■ WORKING DATA ■
____________

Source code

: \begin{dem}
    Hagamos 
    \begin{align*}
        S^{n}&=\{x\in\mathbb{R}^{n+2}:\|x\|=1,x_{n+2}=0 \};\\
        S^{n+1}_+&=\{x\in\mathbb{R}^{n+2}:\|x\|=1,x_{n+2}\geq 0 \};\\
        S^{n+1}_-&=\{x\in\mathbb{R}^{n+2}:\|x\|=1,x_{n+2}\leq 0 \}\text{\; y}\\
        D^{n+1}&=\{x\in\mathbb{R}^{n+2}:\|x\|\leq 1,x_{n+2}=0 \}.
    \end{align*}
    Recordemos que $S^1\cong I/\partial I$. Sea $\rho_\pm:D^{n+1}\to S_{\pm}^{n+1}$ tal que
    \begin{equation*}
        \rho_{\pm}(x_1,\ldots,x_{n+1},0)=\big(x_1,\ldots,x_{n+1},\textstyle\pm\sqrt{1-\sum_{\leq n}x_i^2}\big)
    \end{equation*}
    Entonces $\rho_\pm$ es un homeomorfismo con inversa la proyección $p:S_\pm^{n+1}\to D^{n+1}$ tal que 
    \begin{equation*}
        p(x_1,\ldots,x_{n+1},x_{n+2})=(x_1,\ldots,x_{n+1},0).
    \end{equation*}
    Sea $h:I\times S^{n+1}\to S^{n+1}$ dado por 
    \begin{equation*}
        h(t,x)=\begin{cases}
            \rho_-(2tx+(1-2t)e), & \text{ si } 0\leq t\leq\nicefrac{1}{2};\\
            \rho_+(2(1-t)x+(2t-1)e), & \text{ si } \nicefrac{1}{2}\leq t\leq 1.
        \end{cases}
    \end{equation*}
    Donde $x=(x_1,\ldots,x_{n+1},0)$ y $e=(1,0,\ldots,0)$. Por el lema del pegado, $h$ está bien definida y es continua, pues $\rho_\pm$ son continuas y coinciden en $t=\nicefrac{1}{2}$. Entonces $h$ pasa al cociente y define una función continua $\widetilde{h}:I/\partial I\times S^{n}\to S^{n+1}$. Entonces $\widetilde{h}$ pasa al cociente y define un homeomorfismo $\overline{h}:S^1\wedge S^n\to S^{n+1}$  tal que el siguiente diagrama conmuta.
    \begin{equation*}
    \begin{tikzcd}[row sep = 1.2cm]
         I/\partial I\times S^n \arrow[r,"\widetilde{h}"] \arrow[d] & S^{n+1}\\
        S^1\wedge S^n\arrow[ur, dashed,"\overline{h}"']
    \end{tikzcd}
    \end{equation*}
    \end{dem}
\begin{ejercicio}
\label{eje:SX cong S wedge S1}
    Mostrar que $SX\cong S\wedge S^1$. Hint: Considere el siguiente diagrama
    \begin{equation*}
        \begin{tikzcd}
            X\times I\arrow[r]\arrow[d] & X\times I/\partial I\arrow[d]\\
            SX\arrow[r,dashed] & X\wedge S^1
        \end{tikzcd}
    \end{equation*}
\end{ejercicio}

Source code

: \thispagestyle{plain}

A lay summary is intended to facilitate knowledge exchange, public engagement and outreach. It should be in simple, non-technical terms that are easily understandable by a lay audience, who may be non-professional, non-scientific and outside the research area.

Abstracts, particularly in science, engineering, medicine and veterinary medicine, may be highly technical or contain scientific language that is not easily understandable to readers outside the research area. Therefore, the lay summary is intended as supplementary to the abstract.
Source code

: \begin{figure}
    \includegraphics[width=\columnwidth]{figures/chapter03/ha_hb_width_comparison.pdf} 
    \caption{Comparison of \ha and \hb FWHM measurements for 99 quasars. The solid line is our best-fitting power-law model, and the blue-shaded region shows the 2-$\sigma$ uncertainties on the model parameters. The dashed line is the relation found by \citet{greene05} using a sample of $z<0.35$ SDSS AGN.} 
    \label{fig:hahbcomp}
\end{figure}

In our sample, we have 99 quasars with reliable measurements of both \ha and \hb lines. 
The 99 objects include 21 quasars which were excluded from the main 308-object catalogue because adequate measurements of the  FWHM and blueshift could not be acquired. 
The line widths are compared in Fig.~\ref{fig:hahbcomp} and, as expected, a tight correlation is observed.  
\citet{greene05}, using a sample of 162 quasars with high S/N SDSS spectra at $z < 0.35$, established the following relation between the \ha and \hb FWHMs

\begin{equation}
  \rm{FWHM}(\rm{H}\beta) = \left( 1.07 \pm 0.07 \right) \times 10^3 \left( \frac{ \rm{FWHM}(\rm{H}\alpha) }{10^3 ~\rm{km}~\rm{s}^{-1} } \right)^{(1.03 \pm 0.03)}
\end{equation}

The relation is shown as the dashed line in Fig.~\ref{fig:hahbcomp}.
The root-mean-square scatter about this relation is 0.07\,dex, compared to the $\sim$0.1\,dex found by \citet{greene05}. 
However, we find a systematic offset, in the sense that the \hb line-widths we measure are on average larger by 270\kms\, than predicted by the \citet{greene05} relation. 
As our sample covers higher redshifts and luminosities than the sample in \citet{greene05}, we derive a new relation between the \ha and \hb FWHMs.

____________

■ PROBLEM DESCRIPTION ■
Please output the exact lines of the records above, beginning with the first and stopping after the line that holds "sep = 1.2cm]", and nothing else.

■ EXERCISE RESULT ■
Source code

: \begin{dem}
    Hagamos 
    \begin{align*}
        S^{n}&=\{x\in\mathbb{R}^{n+2}:\|x\|=1,x_{n+2}=0 \};\\
        S^{n+1}_+&=\{x\in\mathbb{R}^{n+2}:\|x\|=1,x_{n+2}\geq 0 \};\\
        S^{n+1}_-&=\{x\in\mathbb{R}^{n+2}:\|x\|=1,x_{n+2}\leq 0 \}\text{\; y}\\
        D^{n+1}&=\{x\in\mathbb{R}^{n+2}:\|x\|\leq 1,x_{n+2}=0 \}.
    \end{align*}
    Recordemos que $S^1\cong I/\partial I$. Sea $\rho_\pm:D^{n+1}\to S_{\pm}^{n+1}$ tal que
    \begin{equation*}
        \rho_{\pm}(x_1,\ldots,x_{n+1},0)=\big(x_1,\ldots,x_{n+1},\textstyle\pm\sqrt{1-\sum_{\leq n}x_i^2}\big)
    \end{equation*}
    Entonces $\rho_\pm$ es un homeomorfismo con inversa la proyección $p:S_\pm^{n+1}\to D^{n+1}$ tal que 
    \begin{equation*}
        p(x_1,\ldots,x_{n+1},x_{n+2})=(x_1,\ldots,x_{n+1},0).
    \end{equation*}
    Sea $h:I\times S^{n+1}\to S^{n+1}$ dado por 
    \begin{equation*}
        h(t,x)=\begin{cases}
            \rho_-(2tx+(1-2t)e), & \text{ si } 0\leq t\leq\nicefrac{1}{2};\\
            \rho_+(2(1-t)x+(2t-1)e), & \text{ si } \nicefrac{1}{2}\leq t\leq 1.
        \end{cases}
    \end{equation*}
    Donde $x=(x_1,\ldots,x_{n+1},0)$ y $e=(1,0,\ldots,0)$. Por el lema del pegado, $h$ está bien definida y es continua, pues $\rho_\pm$ son continuas y coinciden en $t=\nicefrac{1}{2}$. Entonces $h$ pasa al cociente y define una función continua $\widetilde{h}:I/\partial I\times S^{n}\to S^{n+1}$. Entonces $\widetilde{h}$ pasa al cociente y define un homeomorfismo $\overline{h}:S^1\wedge S^n\to S^{n+1}$  tal que el siguiente diagrama conmuta.
    \begin{equation*}
    \begin{tikzcd}[row sep = 1.2cm]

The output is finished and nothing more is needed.